From the listing below, copy each line that contains the word "main".
────
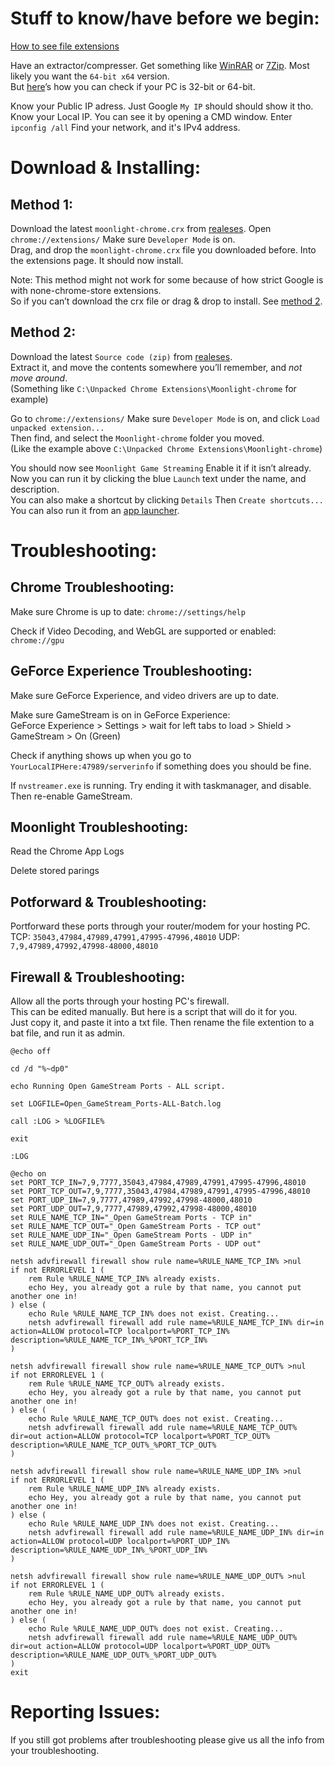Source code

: # Stuff to know/have before we begin:

[How to see file extensions](https://www.howtohaven.com/system/show-file-extensions-in-windows-explorer.shtml)   

Have an extractor/compresser. Get something like [WinRAR](http://www.rarlab.com/download.htm) or [7Zip](http://www.7-zip.org/download.html). Most likely you want the `64-bit x64` version.   
But [here](https://support.microsoft.com/en-us/help/827218/how-to-determine-whether-a-computer-is-running-a-32-bit-version-or-64)’s how you can check if your  PC is 32-bit or 64-bit.   

Know your Public IP adress. Just Google `My IP` should should show it tho.   
Know your Local IP. You can see it by opening a CMD window. Enter `ipconfig /all` Find your network, and it's IPv4 address.   

# Download & Installing:

## Method 1:

Download the latest `moonlight-chrome.crx` from [realeses](https://github.com/moonlight-stream/moonlight-chrome/releases). Open `chrome://extensions/` Make sure `Developer Mode` is on.   
Drag, and drop the `moonlight-chrome.crx` file you downloaded before. Into the extensions page. It should now install.   

Note: This method might not work for some because of how strict Google is with none-chrome-store extensions.   
So if you can’t download the crx file or drag & drop to install. See [method 2](https://github.com/jacobmix/moonlight-chrome/blob/master/documentation.md#method-2).   

## Method 2:

Download the latest `Source code (zip)` from [realeses](https://github.com/moonlight-stream/moonlight-chrome/releases).   
Extract it, and move the contents somewhere you’ll remember, and _not move around_.   
(Something like `C:\Unpacked Chrome Extensions\Moonlight-chrome` for example)   

Go to `chrome://extensions/` Make sure `Developer Mode` is on, and click `Load unpacked extension...`   
Then find, and select the `Moonlight-chrome` folder you moved.   
(Like the example above `C:\Unpacked Chrome Extensions\Moonlight-chrome`)   

You should now see `Moonlight Game Streaming` Enable it if it isn’t already.   
Now you can run it by clicking the blue `Launch` text under the name, and description.   
You can also make a shortcut by clicking `Details` Then `Create shortcuts...` You can also run it from an [app launcher](https://chrome.google.com/webstore/detail/apps-launcher/ijmgkhchjindcjamnckoiahagecjnkdc).   

# Troubleshooting:

## Chrome Troubleshooting:

Make sure Chrome is up to date: `chrome://settings/help`   

Check if Video Decoding, and WebGL are supported or enabled: `chrome://gpu`   

## GeForce Experience Troubleshooting:

Make sure GeForce Experience, and video drivers are up to date.   

Make sure GameStream is on in GeForce Experience:   
GeForce Experience > Settings > wait for left tabs to load > Shield > GameStream > On (Green)  

Check if anything shows up when you go to `YourLocalIPHere:47989/serverinfo` if something does you should be fine.   

If `nvstreamer.exe` is running. Try ending it with taskmanager, and disable. Then re-enable GameStream.   

## Moonlight Troubleshooting:

Read the Chrome App Logs   

Delete stored parings   

## Potforward & Troubleshooting:

Portforward these ports through your router/modem for your hosting PC.   
TCP: ``35043,47984,47989,47991,47995-47996,48010`` UDP: ``7,9,47989,47992,47998-48000,48010``   

## Firewall & Troubleshooting:

Allow all the ports through your hosting PC's firewall.   
This can be edited manually. But here is a script that will do it for you.   
Just copy it, and paste it into a txt file. Then rename the file extention to a bat file, and run it as admin.   

```
@echo off

cd /d "%~dp0"

echo Running Open GameStream Ports - ALL script.

set LOGFILE=Open_GameStream_Ports-ALL-Batch.log

call :LOG > %LOGFILE%

exit

:LOG

@echo on
set PORT_TCP_IN=7,9,7777,35043,47984,47989,47991,47995-47996,48010
set PORT_TCP_OUT=7,9,7777,35043,47984,47989,47991,47995-47996,48010
set PORT_UDP_IN=7,9,7777,47989,47992,47998-48000,48010
set PORT_UDP_OUT=7,9,7777,47989,47992,47998-48000,48010
set RULE_NAME_TCP_IN="_Open GameStream Ports - TCP in"
set RULE_NAME_TCP_OUT="_Open GameStream Ports - TCP out"
set RULE_NAME_UDP_IN="_Open GameStream Ports - UDP in"
set RULE_NAME_UDP_OUT="_Open GameStream Ports - UDP out"

netsh advfirewall firewall show rule name=%RULE_NAME_TCP_IN% >nul
if not ERRORLEVEL 1 (
    rem Rule %RULE_NAME_TCP_IN% already exists.
    echo Hey, you already got a rule by that name, you cannot put another one in!
) else (
    echo Rule %RULE_NAME_TCP_IN% does not exist. Creating...
    netsh advfirewall firewall add rule name=%RULE_NAME_TCP_IN% dir=in action=ALLOW protocol=TCP localport=%PORT_TCP_IN% description=%RULE_NAME_TCP_IN%_%PORT_TCP_IN%
)

netsh advfirewall firewall show rule name=%RULE_NAME_TCP_OUT% >nul
if not ERRORLEVEL 1 (
    rem Rule %RULE_NAME_TCP_OUT% already exists.
    echo Hey, you already got a rule by that name, you cannot put another one in!
) else (
    echo Rule %RULE_NAME_TCP_OUT% does not exist. Creating...
    netsh advfirewall firewall add rule name=%RULE_NAME_TCP_OUT% dir=out action=ALLOW protocol=TCP localport=%PORT_TCP_OUT% description=%RULE_NAME_TCP_OUT%_%PORT_TCP_OUT%
)

netsh advfirewall firewall show rule name=%RULE_NAME_UDP_IN% >nul
if not ERRORLEVEL 1 (
    rem Rule %RULE_NAME_UDP_IN% already exists.
    echo Hey, you already got a rule by that name, you cannot put another one in!
) else (
    echo Rule %RULE_NAME_UDP_IN% does not exist. Creating...
    netsh advfirewall firewall add rule name=%RULE_NAME_UDP_IN% dir=in action=ALLOW protocol=UDP localport=%PORT_UDP_IN% description=%RULE_NAME_UDP_IN%_%PORT_UDP_IN%
)

netsh advfirewall firewall show rule name=%RULE_NAME_UDP_OUT% >nul
if not ERRORLEVEL 1 (
    rem Rule %RULE_NAME_UDP_OUT% already exists.
    echo Hey, you already got a rule by that name, you cannot put another one in!
) else (
    echo Rule %RULE_NAME_UDP_OUT% does not exist. Creating...
    netsh advfirewall firewall add rule name=%RULE_NAME_UDP_OUT% dir=out action=ALLOW protocol=UDP localport=%PORT_UDP_OUT% description=%RULE_NAME_UDP_OUT%_%PORT_UDP_OUT%
)
exit
```

# Reporting Issues:

If you still got problems after troubleshooting please give us all the info from your troubleshooting.   
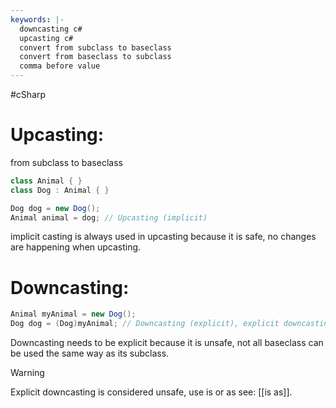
 ```yaml
---
keywords: |-
  downcasting c#
  upcasting c#
  convert from subclass to baseclass
  convert from baseclass to subclass
  comma before value
---
```

#cSharp 
# Upcasting:
from subclass to baseclass
```c#
class Animal { }
class Dog : Animal { }

Dog dog = new Dog();
Animal animal = dog; // Upcasting (implicit)
```
implicit casting is always used in upcasting because it is safe, no changes are happening when upcasting.
# Downcasting:
```c#
Animal myAnimal = new Dog();
Dog dog = (Dog)myAnimal; // Downcasting (explicit), explicit downcasting is unsafe, use 'as' or 'is' if possible
```
Downcasting needs to be explicit because it is unsafe, not all baseclass can be used the same way as its subclass.
>[!warning]
Explicit downcasting is considered unsafe, use is or as see: [[is as]].
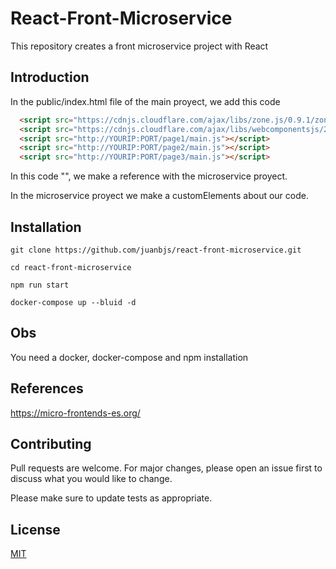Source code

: # React-Front-Microservice

This repository creates a front microservice project with React

## Introduction

In the public/index.html file of the main proyect, we add this code 

```html
  <script src="https://cdnjs.cloudflare.com/ajax/libs/zone.js/0.9.1/zone.min.js"></script>
  <script src="https://cdnjs.cloudflare.com/ajax/libs/webcomponentsjs/2.2.10/custom-elements-es5-adapter.js"></script>
  <script src="http://YOURIP:PORT/page1/main.js"></script>
  <script src="http://YOURIP:PORT/page2/main.js"></script>
  <script src="http://YOURIP:PORT/page3/main.js"></script>
```

In this code "<script src="http://YOURIP:PORT/page1/main.js"></script>", we make a reference with the microservice proyect.

In the microservice proyect we make a customElements about our code.

## Installation

```git
git clone https://github.com/juanbjs/react-front-microservice.git

cd react-front-microservice

npm run start

docker-compose up --bluid -d
```

## Obs

You need a docker, docker-compose and npm installation

## References

https://micro-frontends-es.org/

## Contributing

Pull requests are welcome. For major changes, please open an issue first to discuss what you would like to change.

Please make sure to update tests as appropriate.

## License

[MIT](https://choosealicense.com/licenses/mit/)

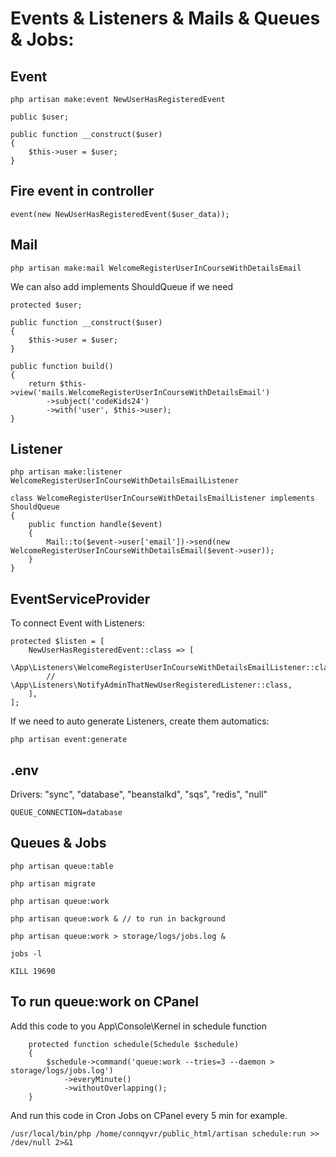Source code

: # Events & Listeners & Mails & Queues & Jobs:

## Event

```
php artisan make:event NewUserHasRegisteredEvent
```

```
public $user;

public function __construct($user)
{
    $this->user = $user;
}
```

## Fire event in controller

```
event(new NewUserHasRegisteredEvent($user_data));
```

## Mail

```
php artisan make:mail WelcomeRegisterUserInCourseWithDetailsEmail
```

We can also add implements ShouldQueue if we need

```
protected $user;

public function __construct($user)
{
    $this->user = $user;
}

public function build()
{
    return $this->view('mails.WelcomeRegisterUserInCourseWithDetailsEmail')
        ->subject('codeKids24')
        ->with('user', $this->user);
}
```

## Listener

```
php artisan make:listener WelcomeRegisterUserInCourseWithDetailsEmailListener
```

```
class WelcomeRegisterUserInCourseWithDetailsEmailListener implements ShouldQueue
{
    public function handle($event)
    {
        Mail::to($event->user['email'])->send(new WelcomeRegisterUserInCourseWithDetailsEmail($event->user));
    }
}
```

## EventServiceProvider

To connect Event with Listeners:

```
protected $listen = [
    NewUserHasRegisteredEvent::class => [
        \App\Listeners\WelcomeRegisterUserInCourseWithDetailsEmailListener::class,
        // \App\Listeners\NotifyAdminThatNewUserRegisteredListener::class,
    ],
];
```

If we need to auto generate Listeners, create them automatics:

```
php artisan event:generate
```

## .env

Drivers: "sync", "database", "beanstalkd", "sqs", "redis", "null"

```
QUEUE_CONNECTION=database
```

## Queues & Jobs

```
php artisan queue:table

php artisan migrate

php artisan queue:work

php artisan queue:work & // to run in background

php artisan queue:work > storage/logs/jobs.log &

jobs -l

KILL 19690
```

## To run queue:work on CPanel

Add this code to you App\Console\Kernel in schedule function

```
    protected function schedule(Schedule $schedule)
    {
        $schedule->command('queue:work --tries=3 --daemon > storage/logs/jobs.log')
            ->everyMinute()
            ->withoutOverlapping();
    }
```

And run this code in Cron Jobs on CPanel every 5 min for example.

```
/usr/local/bin/php /home/connqyvr/public_html/artisan schedule:run >> /dev/null 2>&1
```
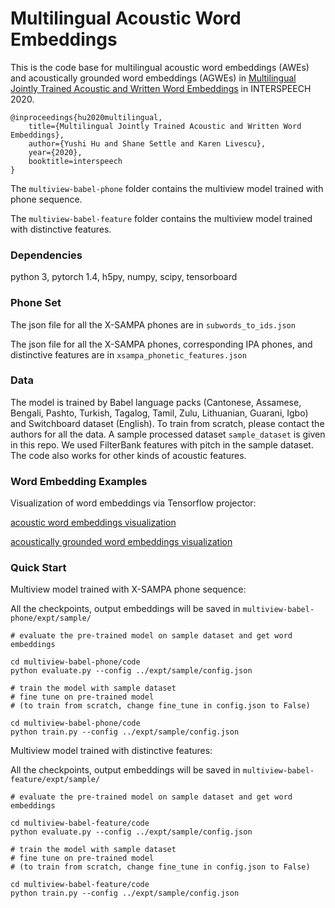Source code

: # Multilingual Acoustic Word Embeddings

This is the code base for multilingual acoustic word embeddings (AWEs) and acoustically grounded word embeddings (AGWEs) in [Multilingual Jointly Trained Acoustic and Written Word Embeddings](https://arxiv.org/pdf/2006.14007.pdf) in INTERSPEECH 2020.

```
@inproceedings{hu2020multilingual,
    title={Multilingual Jointly Trained Acoustic and Written Word Embeddings},
    author={Yushi Hu and Shane Settle and Karen Livescu},
    year={2020},
    booktitle=interspeech
}
```

The `multiview-babel-phone` folder contains the multiview model trained with phone sequence. 

The `multiview-babel-feature` folder contains the multiview model trained with distinctive features.

### Dependencies
python 3, pytorch 1.4, h5py, numpy, scipy, tensorboard

### Phone Set
The json file for all the X-SAMPA phones are in `subwords_to_ids.json`

The json file for all the X-SAMPA phones, corresponding IPA phones, and distinctive features are in `xsampa_phonetic_features.json`

### Data
The model is trained by Babel language packs (Cantonese, Assamese, Bengali, Pashto, Turkish, Tagalog, Tamil, Zulu, Lithuanian, Guarani, Igbo) and Switchboard dataset (English). To train from scratch, please contact the authors for all the data. A sample processed dataset `sample_dataset` is given in this repo. We used FilterBank features with pitch in the sample dataset. The code also works for other kinds of acoustic features.

### Word Embedding Examples
Visualization of word embeddings via Tensorflow projector:

[acoustic word embeddings visualization](http://projector.tensorflow.org/?config=https://raw.githubusercontent.com/Yushi-Hu/Multilingual-AWE/master/emb-examples/awe-projector-config.json)

[acoustically grounded word embeddings visualization](http://projector.tensorflow.org/?config=https://raw.githubusercontent.com/Yushi-Hu/Multilingual-AWE/master/emb-examples/projector-config.json)


### Quick Start
Multiview model trained with X-SAMPA phone sequence:

All the checkpoints, output embeddings will be saved in `multiview-babel-phone/expt/sample/`
```
# evaluate the pre-trained model on sample dataset and get word embeddings

cd multiview-babel-phone/code
python evaluate.py --config ../expt/sample/config.json

# train the model with sample dataset
# fine tune on pre-trained model 
# (to train from scratch, change fine_tune in config.json to False)

cd multiview-babel-phone/code
python train.py --config ../expt/sample/config.json
```

Multiview model trained with distinctive features:

All the checkpoints, output embeddings will be saved in `multiview-babel-feature/expt/sample/`
```
# evaluate the pre-trained model on sample dataset and get word embeddings

cd multiview-babel-feature/code
python evaluate.py --config ../expt/sample/config.json

# train the model with sample dataset
# fine tune on pre-trained model 
# (to train from scratch, change fine_tune in config.json to False)

cd multiview-babel-feature/code
python train.py --config ../expt/sample/config.json
```


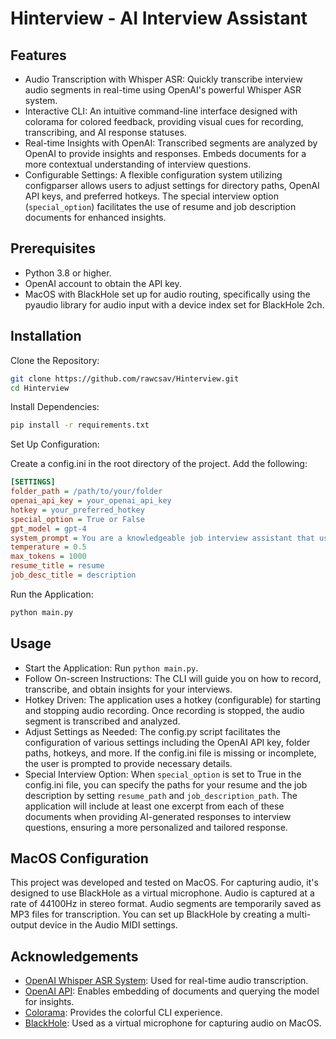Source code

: # Hinterview - AI Interview Assistant

## Features

- Audio Transcription with Whisper ASR: Quickly transcribe interview audio segments in real-time using OpenAI's powerful Whisper ASR system.
- Interactive CLI: An intuitive command-line interface designed with colorama for colored feedback, providing visual cues for recording, transcribing, and AI response statuses.
- Real-time Insights with OpenAI: Transcribed segments are analyzed by OpenAI to provide insights and responses. Embeds documents for a more contextual understanding of interview questions.
- Configurable Settings: A flexible configuration system utilizing configparser allows users to adjust settings for directory paths, OpenAI API keys, and preferred hotkeys. The special interview option (`special_option`) facilitates the use of resume and job description documents for enhanced insights.

## Prerequisites

- Python 3.8 or higher.
- OpenAI account to obtain the API key.
- MacOS with BlackHole set up for audio routing, specifically using the pyaudio library for audio input with a device index set for BlackHole 2ch.

## Installation

Clone the Repository:

```bash
git clone https://github.com/rawcsav/Hinterview.git
cd Hinterview
```

Install Dependencies:

```bash
pip install -r requirements.txt
```

Set Up Configuration:

Create a config.ini in the root directory of the project. Add the following:

```ini
[SETTINGS]
folder_path = /path/to/your/folder
openai_api_key = your_openai_api_key
hotkey = your_preferred_hotkey
special_option = True or False
gpt_model = gpt-4
system_prompt = You are a knowledgeable job interview assistant that uses information from provided textual excerpts to provide impressive, but concise answers to interview questions.
temperature = 0.5
max_tokens = 1000
resume_title = resume
job_desc_title = description
```

Run the Application:

```bash
python main.py
```

## Usage

- Start the Application: Run `python main.py`.
- Follow On-screen Instructions: The CLI will guide you on how to record, transcribe, and obtain insights for your interviews.
- Hotkey Driven: The application uses a hotkey (configurable) for starting and stopping audio recording. Once recording is stopped, the audio segment is transcribed and analyzed.
- Adjust Settings as Needed: The config.py script facilitates the configuration of various settings including the OpenAI API key, folder paths, hotkeys, and more. If the config.ini file is missing or incomplete, the user is prompted to provide necessary details.
- Special Interview Option: When `special_option` is set to True in the config.ini file, you can specify the paths for your resume and the job description by setting `resume_path` and `job_description_path`. The application will include at least one excerpt from each of these documents when providing AI-generated responses to interview questions, ensuring a more personalized and tailored response.

## MacOS Configuration

This project was developed and tested on MacOS. For capturing audio, it's designed to use BlackHole as a virtual microphone. Audio is captured at a rate of 44100Hz in stereo format. Audio segments are temporarily saved as MP3 files for transcription. You can set up BlackHole by creating a multi-output device in the Audio MIDI settings.

## Acknowledgements

- [OpenAI Whisper ASR System](https://openai.com/research/whisper-asr): Used for real-time audio transcription.
- [OpenAI API](https://openai.com/api/): Enables embedding of documents and querying the model for insights.
- [Colorama](https://pypi.org/project/colorama/): Provides the colorful CLI experience.
- [BlackHole](https://existential.audio/blackhole/): Used as a virtual microphone for capturing audio on MacOS.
────
* Response below *
In the public/index.html file of the main proyect, we add this code 
  <script src="http://YOURIP:PORT/page1/main.js"></script>
  <script src="http://YOURIP:PORT/page2/main.js"></script>
  <script src="http://YOURIP:PORT/page3/main.js"></script>
In this code "<script src="http://YOURIP:PORT/page1/main.js"></script>", we make a reference with the microservice proyect.
python main.py
- Start the Application: Run `python main.py`.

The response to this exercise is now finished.